**Exercise description:**
Exactly the lines from the beginning of the material to the line with "2. Custom Reverse" are to be repeated, both ends included.

**Records for this exercise:**
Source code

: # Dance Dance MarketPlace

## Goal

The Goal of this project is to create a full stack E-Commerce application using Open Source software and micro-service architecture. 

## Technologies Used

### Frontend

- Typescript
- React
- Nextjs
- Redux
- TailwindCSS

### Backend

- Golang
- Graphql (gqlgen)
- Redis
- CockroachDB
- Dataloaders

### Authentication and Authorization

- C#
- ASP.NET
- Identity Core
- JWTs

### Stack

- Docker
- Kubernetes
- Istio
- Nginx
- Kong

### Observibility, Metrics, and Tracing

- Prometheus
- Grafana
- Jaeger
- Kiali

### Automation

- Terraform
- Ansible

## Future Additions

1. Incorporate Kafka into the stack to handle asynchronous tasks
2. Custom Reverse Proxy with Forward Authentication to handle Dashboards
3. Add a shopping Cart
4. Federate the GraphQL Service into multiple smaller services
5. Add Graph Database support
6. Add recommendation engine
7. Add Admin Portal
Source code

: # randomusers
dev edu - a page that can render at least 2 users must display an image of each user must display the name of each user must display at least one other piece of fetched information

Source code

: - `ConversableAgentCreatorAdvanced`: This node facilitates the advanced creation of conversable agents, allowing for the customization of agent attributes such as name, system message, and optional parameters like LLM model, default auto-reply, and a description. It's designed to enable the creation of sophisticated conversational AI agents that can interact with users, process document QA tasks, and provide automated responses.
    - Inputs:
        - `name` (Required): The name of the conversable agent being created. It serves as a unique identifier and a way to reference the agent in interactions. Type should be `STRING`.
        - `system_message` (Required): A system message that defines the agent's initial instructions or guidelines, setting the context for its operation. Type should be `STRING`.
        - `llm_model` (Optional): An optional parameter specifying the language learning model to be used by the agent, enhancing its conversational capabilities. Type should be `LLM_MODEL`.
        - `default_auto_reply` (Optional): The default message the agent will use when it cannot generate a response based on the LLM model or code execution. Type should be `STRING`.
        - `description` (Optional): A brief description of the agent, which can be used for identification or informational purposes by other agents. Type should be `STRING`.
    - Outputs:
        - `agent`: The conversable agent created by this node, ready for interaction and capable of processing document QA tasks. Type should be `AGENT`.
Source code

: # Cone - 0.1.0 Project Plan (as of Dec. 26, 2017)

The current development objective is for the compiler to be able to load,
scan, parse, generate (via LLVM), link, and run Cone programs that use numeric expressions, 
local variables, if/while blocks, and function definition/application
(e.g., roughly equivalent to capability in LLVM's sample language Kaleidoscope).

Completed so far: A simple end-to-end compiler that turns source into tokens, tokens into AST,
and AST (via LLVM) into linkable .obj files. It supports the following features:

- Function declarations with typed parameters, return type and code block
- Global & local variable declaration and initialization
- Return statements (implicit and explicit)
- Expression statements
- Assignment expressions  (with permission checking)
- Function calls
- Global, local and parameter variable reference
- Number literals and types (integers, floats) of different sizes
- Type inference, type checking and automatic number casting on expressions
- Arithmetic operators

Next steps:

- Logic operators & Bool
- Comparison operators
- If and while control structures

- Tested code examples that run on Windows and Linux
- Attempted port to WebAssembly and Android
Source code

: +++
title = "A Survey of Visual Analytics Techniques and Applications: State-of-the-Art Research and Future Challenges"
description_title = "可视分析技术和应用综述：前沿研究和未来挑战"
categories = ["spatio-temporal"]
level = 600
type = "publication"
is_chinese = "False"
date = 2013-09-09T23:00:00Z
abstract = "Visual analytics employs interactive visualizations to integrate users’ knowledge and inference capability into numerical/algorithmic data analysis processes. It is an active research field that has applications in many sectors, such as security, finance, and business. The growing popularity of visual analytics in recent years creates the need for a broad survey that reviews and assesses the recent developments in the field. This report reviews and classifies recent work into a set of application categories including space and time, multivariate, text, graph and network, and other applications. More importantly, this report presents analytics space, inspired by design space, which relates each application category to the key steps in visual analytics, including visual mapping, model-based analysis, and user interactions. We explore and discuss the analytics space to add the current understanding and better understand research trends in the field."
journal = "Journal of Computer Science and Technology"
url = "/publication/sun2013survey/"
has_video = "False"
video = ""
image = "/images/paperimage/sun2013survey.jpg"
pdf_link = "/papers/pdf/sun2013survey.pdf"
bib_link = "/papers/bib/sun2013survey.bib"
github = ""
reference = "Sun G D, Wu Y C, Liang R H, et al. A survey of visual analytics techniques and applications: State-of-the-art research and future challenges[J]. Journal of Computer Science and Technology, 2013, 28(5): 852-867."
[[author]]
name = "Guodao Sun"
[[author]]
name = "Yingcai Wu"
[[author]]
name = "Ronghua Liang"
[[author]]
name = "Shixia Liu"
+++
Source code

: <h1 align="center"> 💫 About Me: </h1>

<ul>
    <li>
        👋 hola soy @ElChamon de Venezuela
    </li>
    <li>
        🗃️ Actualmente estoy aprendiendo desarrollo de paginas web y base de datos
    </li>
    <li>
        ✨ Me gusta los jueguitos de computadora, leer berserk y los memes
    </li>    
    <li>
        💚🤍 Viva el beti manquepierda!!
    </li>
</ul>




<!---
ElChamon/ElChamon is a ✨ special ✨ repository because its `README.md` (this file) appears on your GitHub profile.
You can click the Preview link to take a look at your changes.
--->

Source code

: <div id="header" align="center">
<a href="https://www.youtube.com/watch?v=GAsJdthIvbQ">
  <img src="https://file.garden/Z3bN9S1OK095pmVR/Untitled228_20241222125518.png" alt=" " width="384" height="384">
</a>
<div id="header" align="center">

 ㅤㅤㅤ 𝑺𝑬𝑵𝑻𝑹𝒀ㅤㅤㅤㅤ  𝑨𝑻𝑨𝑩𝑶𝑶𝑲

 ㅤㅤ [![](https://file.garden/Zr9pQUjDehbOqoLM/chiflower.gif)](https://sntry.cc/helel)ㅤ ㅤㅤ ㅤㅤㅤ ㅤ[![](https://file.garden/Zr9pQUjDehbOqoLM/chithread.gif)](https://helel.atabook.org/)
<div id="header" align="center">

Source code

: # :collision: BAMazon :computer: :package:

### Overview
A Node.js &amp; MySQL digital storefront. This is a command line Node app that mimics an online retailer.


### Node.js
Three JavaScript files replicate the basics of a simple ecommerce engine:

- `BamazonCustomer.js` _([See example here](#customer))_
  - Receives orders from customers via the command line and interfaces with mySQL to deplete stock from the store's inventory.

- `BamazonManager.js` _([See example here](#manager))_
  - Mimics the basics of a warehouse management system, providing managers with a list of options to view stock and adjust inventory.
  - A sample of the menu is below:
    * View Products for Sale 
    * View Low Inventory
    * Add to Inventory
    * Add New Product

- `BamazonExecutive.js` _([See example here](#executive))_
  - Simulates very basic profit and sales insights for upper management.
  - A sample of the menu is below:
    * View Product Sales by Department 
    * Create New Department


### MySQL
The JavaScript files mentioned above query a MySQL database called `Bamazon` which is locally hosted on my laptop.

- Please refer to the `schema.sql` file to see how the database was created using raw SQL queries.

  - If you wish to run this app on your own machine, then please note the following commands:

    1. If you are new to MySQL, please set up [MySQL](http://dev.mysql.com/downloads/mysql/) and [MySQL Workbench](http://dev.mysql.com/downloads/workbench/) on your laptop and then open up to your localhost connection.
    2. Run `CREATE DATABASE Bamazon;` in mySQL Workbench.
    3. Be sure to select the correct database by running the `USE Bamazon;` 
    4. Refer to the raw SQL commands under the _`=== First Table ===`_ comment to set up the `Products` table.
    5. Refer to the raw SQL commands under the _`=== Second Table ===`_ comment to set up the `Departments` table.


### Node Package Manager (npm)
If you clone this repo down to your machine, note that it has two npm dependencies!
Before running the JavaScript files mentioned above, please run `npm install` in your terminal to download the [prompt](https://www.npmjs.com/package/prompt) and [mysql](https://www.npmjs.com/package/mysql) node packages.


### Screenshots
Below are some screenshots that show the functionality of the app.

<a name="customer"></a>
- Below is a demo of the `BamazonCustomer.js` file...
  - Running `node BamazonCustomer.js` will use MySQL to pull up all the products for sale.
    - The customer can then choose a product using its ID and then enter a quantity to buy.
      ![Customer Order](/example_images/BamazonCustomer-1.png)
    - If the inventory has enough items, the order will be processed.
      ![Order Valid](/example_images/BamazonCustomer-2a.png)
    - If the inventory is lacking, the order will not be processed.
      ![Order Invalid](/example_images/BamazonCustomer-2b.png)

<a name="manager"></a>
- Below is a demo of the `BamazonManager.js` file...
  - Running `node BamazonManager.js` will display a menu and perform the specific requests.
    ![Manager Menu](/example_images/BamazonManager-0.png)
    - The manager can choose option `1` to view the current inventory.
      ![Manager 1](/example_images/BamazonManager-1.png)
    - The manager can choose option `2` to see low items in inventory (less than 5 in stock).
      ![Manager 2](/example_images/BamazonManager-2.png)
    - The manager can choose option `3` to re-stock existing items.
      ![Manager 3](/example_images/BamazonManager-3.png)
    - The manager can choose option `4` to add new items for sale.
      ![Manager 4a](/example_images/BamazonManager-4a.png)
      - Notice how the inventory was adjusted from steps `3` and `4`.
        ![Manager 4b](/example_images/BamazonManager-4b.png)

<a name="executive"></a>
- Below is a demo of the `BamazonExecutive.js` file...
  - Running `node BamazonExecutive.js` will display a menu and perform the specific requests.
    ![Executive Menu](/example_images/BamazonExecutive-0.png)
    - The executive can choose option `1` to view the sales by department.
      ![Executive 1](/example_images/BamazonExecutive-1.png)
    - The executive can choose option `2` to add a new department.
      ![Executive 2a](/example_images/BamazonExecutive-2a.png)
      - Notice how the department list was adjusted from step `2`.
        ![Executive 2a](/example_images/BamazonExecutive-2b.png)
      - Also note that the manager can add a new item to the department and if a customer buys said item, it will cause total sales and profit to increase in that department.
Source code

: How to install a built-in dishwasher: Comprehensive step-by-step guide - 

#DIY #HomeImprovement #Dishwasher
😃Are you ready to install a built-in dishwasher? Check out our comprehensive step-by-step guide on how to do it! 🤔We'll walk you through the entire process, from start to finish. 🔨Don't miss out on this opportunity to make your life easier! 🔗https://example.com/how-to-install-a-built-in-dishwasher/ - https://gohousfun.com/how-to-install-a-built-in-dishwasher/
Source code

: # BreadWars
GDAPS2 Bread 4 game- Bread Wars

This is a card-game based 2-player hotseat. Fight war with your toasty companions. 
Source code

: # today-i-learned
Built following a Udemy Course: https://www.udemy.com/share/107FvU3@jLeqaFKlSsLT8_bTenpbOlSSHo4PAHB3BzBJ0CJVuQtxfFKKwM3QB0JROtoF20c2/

**Task result:**
Source code

: # Dance Dance MarketPlace

## Goal

The Goal of this project is to create a full stack E-Commerce application using Open Source software and micro-service architecture. 

## Technologies Used

### Frontend

- Typescript
- React
- Nextjs
- Redux
- TailwindCSS

### Backend

- Golang
- Graphql (gqlgen)
- Redis
- CockroachDB
- Dataloaders

### Authentication and Authorization

- C#
- ASP.NET
- Identity Core
- JWTs

### Stack

- Docker
- Kubernetes
- Istio
- Nginx
- Kong

### Observibility, Metrics, and Tracing

- Prometheus
- Grafana
- Jaeger
- Kiali

### Automation

- Terraform
- Ansible

## Future Additions

1. Incorporate Kafka into the stack to handle asynchronous tasks
2. Custom Reverse Proxy with Forward Authentication to handle Dashboards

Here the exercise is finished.